Tomatoes, a staple ingredient in Pakistani cooking and food processing, have become a symbol of food inflation in recent years, with prices swinging sharply between periods of glut and shortage.

“We have a time when tomato sales are very high like currently. We are receiving tomatoes at Rs7 per kilogram as these are high in supply and people are even throwing them,” she explained. “We buy tomatoes these days, make powder out of it and preserve it.”

When supplies tighten, prices can soar.

“Then there is a time when tomatoes go short in supply and are retailed at a price as high as Rs400 per kilogram,” she said.

“We then sell our tomato powder at the same price,” she added, referring to Rs100 per 80-gram packet.

For consumers, the powder has become a practical hedge against price volatility.

Inflation stood at 6.1 percent in November, with core inflation described by the State Bank of Pakistan as “relatively sticky.”

Ganga, a 45-year-old RRF worker who lives with her brothers, said the product has changed how households cope with seasonal shortages.

“In the off season, the tomato prices become so high that you can’t even buy a kilogram of it,” she said.

“Then we buy a packet of this tomato powder for Rs100 which lasts for four to five days.”

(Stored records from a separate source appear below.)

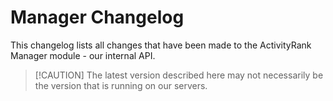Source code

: # Manager Changelog

This changelog lists all changes that have been made to the ActivityRank Manager module - our internal API.

> [!CAUTION] The latest version described here may not necessarily be the version that is running on our servers.
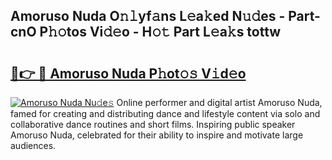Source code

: ## Amoruso Nuda O𝚗𝚕yf𝚊ns L𝚎a𝚔ed N𝚞𝚍es - Part-cnO P𝚑𝚘tos Vi𝚍𝚎o - H𝚘𝚝 Part L𝚎a𝚔s tottw

# <h2><a href="http://kfdekh.oniu.top/?m=Amoruso+Nuda">🔗👉 🔴 Amoruso Nuda P𝚑ot𝚘𝚜 V𝚒d𝚎o</a></h2>

[![Amoruso Nuda Nu𝚍e𝚜](https://i.imgur.com/0qMVB7G.gif)](http://kfdekh.oniu.top/?m=Amoruso+Nuda)
Online performer and digital artist Amoruso Nuda, famed for creating and distributing dance and lifestyle content via solo and collaborative dance routines and short films. Inspiring public speaker Amoruso Nuda, celebrated for their ability to inspire and motivate large audiences.  
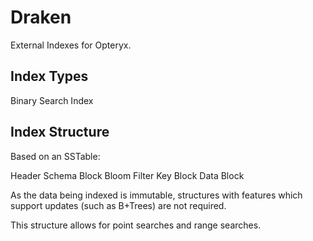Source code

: # Draken

External Indexes for Opteryx.

## Index Types

Binary Search Index

## Index Structure

Based on an SSTable:

Header
Schema Block
Bloom Filter
Key Block
Data Block

As the data being indexed is immutable, structures with features which support updates (such as B+Trees) are not required.

This structure allows for point searches and range searches.
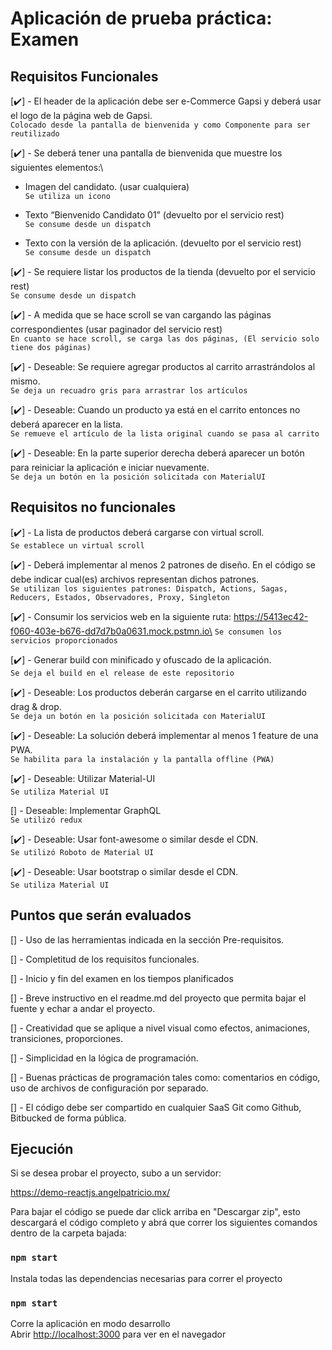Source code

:
# Aplicación de prueba práctica: Examen

  

## Requisitos Funcionales


[✔️] - El header de la aplicación debe ser e-Commerce Gapsi y deberá usar el logo de la página web de Gapsi.\
`Colocado desde la pantalla de bienvenida y como Componente para ser reutilizado`

[✔️] - Se deberá tener una pantalla de bienvenida que muestre los siguientes elementos:\

- Imagen del candidato. (usar cualquiera)\
`Se utiliza un icono`

- Texto “Bienvenido Candidato 01” (devuelto por el servicio rest)\
`Se consume desde un dispatch`

- Texto con la versión de la aplicación. (devuelto por el servicio rest)\
`Se consume desde un dispatch`

[✔️] - Se requiere listar los productos de la tienda (devuelto por el servicio rest)\
`Se consume desde un dispatch`

[✔️] - A medida que se hace scroll se van cargando las páginas correspondientes (usar paginador del servicio rest)\
`En cuanto se hace scroll, se carga las dos páginas, (El servicio solo tiene dos páginas)`

[✔️] - Deseable: Se requiere agregar productos al carrito arrastrándolos al mismo.\
`Se deja un recuadro gris para arrastrar los artículos`

[✔️] - Deseable: Cuando un producto ya está en el carrito entonces no deberá aparecer en la lista.\
`Se remueve el artículo de la lista original cuando se pasa al carrito`

[✔️] - Deseable: En la parte superior derecha deberá aparecer un botón para reiniciar la aplicación e iniciar nuevamente.\
`Se deja un botón en la posición solicitada con MaterialUI`

## Requisitos no funcionales

[✔️] - La lista de productos deberá cargarse con virtual scroll.\
`Se establece un virtual scroll`

[✔️] - Deberá implementar al menos 2 patrones de diseño. En el código se debe indicar cual(es) archivos representan dichos patrones.\
`Se utilizan los siguientes patrones: Dispatch, Actions, Sagas, Reducers, Estados, Observadores, Proxy, Singleton`

[✔️] - Consumir los servicios web en la siguiente ruta: https://5413ec42-f060-403e-b676-dd7d7b0a0631.mock.pstmn.io\
`Se consumen los servicios proporcionados`

[✔️] - Generar build con minificado y ofuscado de la aplicación.\
`Se deja el build en el release de este repositorio`

[✔️] - Deseable: Los productos deberán cargarse en el carrito utilizando drag & drop.\
`Se deja un botón en la posición solicitada con MaterialUI`

[✔️] - Deseable: La solución deberá implementar al menos 1 feature de una PWA.\
`Se habilita para la instalación y la pantalla offline (PWA)`

[✔️] - Deseable: Utilizar Material-UI\
`Se utiliza Material UI`

[] - Deseable: Implementar GraphQL\
`Se utilizó redux`

[✔️] - Deseable: Usar font-awesome o similar desde el CDN.\
`Se utilizó Roboto de Material UI`

[✔️] - Deseable: Usar bootstrap o similar desde el CDN.\
`Se utiliza Material UI`

## Puntos que serán evaluados
[] - Uso de las herramientas indicada en la sección Pre-requisitos.

[] - Completitud de los requisitos funcionales.

[] - Inicio y fin del examen en los tiempos planificados

[] - Breve instructivo en el readme.md del proyecto que permita bajar el fuente y echar a andar el proyecto.

[] - Creatividad que se aplique a nivel visual como efectos, animaciones, transiciones, proporciones.

[] - Simplicidad en la lógica de programación.

[] - Buenas prácticas de programación tales como: comentarios en código, uso de archivos de configuración por separado.

[] - El código debe ser compartido en cualquier SaaS Git como Github, Bitbucked de forma pública.

## Ejecución

Si se desea probar el proyecto, subo a un servidor:

https://demo-reactjs.angelpatricio.mx/

Para bajar el código se puede dar click arriba en "Descargar zip", esto descargará el código completo y abrá que correr los siguientes comandos dentro de la carpeta bajada:

### `npm start`

Instala todas las dependencias necesarias para correr el proyecto

### `npm start`

Corre la aplicación en modo desarrollo\
Abrir [http://localhost:3000](http://localhost:3000) para ver en el navegador
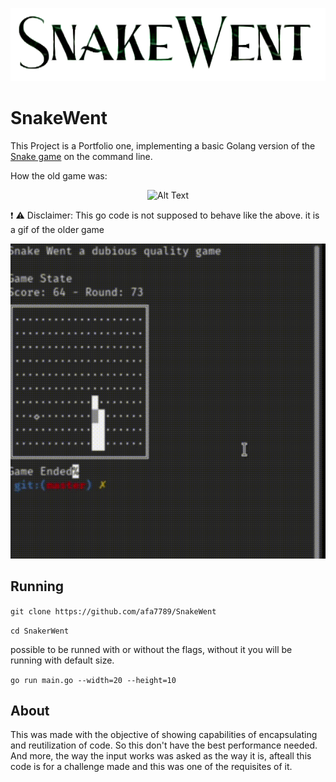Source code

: ![Screenshot](resources/snakewent.png)
# SnakeWent
This Project is a Portfolio one, implementing a basic Golang version of the [Snake game](https://en.wikipedia.org/wiki/Snake_(video_game_genre)) on the command line. 

How the old game was:

<center>

![Alt Text](https://upload.wikimedia.org/wikipedia/commons/5/55/Snake_can_be_completed.gif)

</center>

:exclamation: :warning: Disclaimer: This go code is not supposed to behave like the above. it is a gif of the older game

![Alt Text](resources/snakeCropped.gif)

## Running
`git clone https://github.com/afa7789/SnakeWent`

`cd SnakerWent`

possible to be runned with or without the flags, without it you will be running with default size.

`go run main.go --width=20 --height=10`


## About

This was made with the objective of showing capabilities of encapsulating and reutilization of code.
So this don't have the best performance needed.
And more, the way the input works was asked as the way it is, afteall this code is for a challenge made and this was one of the requisites of it.
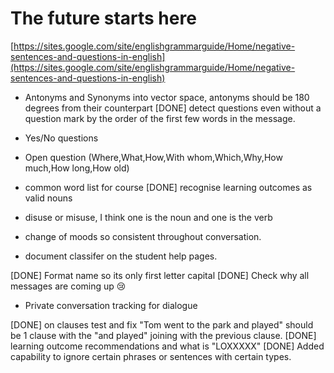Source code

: # The future starts here

[https://sites.google.com/site/englishgrammarguide/Home/negative-sentences-and-questions-in-english](https://sites.google.com/site/englishgrammarguide/Home/negative-sentences-and-questions-in-english)

* Antonyms and Synonyms into vector space, antonyms should be 180 degrees from their counterpart
[DONE] detect questions even without a question mark by the order of the first few words in the message.
* Yes/No questions 
* Open question (Where,What,How,With whom,Which,Why,How much,How long,How old)
* common word list for course
[DONE] recognise learning outcomes as valid nouns


* disuse or misuse, I think one is the noun and one is the verb

* change of moods so consistent throughout conversation.
* document classifer on the student help pages.

[DONE] Format name so its only first letter capital
[DONE] Check why all messages are coming up :cry:
* Private conversation tracking for dialogue

[DONE] on clauses test and fix "Tom went to the park and played" should be 1 clause with the "and played" joining with the previous clause.
[DONE] learning outcome recommendations and what is "LOXXXXX"
[DONE] Added capability to ignore certain phrases or sentences with certain types.
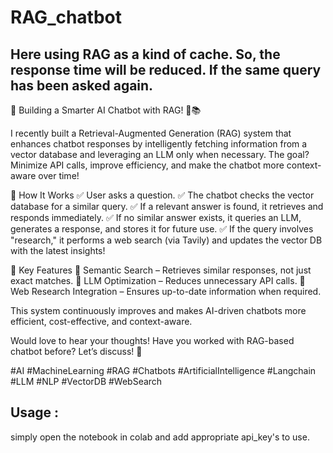 # RAG_chatbot
## Here using RAG as a kind of cache. So, the response time will be reduced. If the same query has been asked again.
🚀 Building a Smarter AI Chatbot with RAG! 🤖📚

I recently built a Retrieval-Augmented Generation (RAG) system that enhances chatbot responses by intelligently fetching information from a vector database and leveraging an LLM only when necessary. The goal? Minimize API calls, improve efficiency, and make the chatbot more context-aware over time!

🔹 How It Works
✅ User asks a question.
✅ The chatbot checks the vector database for a similar query.
✅ If a relevant answer is found, it retrieves and responds immediately.
✅ If no similar answer exists, it queries an LLM, generates a response, and stores it for future use.
✅ If the query involves "research," it performs a web search (via Tavily) and updates the vector DB with the latest insights!

🔹 Key Features
🔹 Semantic Search – Retrieves similar responses, not just exact matches.
🔹 LLM Optimization – Reduces unnecessary API calls.
🔹 Web Research Integration – Ensures up-to-date information when required.

This system continuously improves and makes AI-driven chatbots more efficient, cost-effective, and context-aware.

Would love to hear your thoughts! Have you worked with RAG-based chatbot before? Let’s discuss! 🚀

#AI #MachineLearning #RAG #Chatbots #ArtificialIntelligence #Langchain #LLM #NLP #VectorDB #WebSearch

## Usage :
simply open the notebook in colab and add appropriate api_key's to use.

RRF’s production process is deliberately simple. Tomatoes are sliced by hand, dried in open spaces under the sun for four to six days depending on sunlight intensity and then ground using basic household-type machines.

The initiative received support after the devastating floods of 2022, which destroyed crops and livelihoods across southern Sindh.

Mahdi Hassan, a livelihood officer at the Sindh Rural Support Organization (SRSO), said RRF was backed through post-flood recovery programs implemented with Germany’s Malteser International.

“After the floods of 2022, there was a lot of destruction in Jhuddo because of which people’s livelihoods were greatly affected,” he said, adding that SRSO had supported around 24 similar initiatives in the area, mostly led by women, with about Rs30 million ($107,000) in funding.

Beyond livelihoods, RRF is also trying to reduce Pakistan’s reliance on imported food products.

“No company is producing this dried-tomato powder in Pakistan yet,” said Ahsan Khan, the company’s technical supervisor.

“What is available in the market is being imported ... We are trying to manufacture this dried tomato powder locally and give competitive rates to our buyers.”

During peak seasons, RRF sells up to four tons of tomato powder per month. Munawar said she expects that volume to rise, noting that entry into Karachi’s large food market could significantly boost revenues from last year’s Rs650,000 ($2,319).

“Last year we were in collaboration with Al-Noor Foods while now we have sent requests [business proposals] to National Foods and Shan Foods, who will become our customers after approving those requests,” she said.
RRF has also sent proposals to international brands such as McDonald’s.

“We would be targeting to double, triple our revenues this year if we get approvals from these brands,” she added.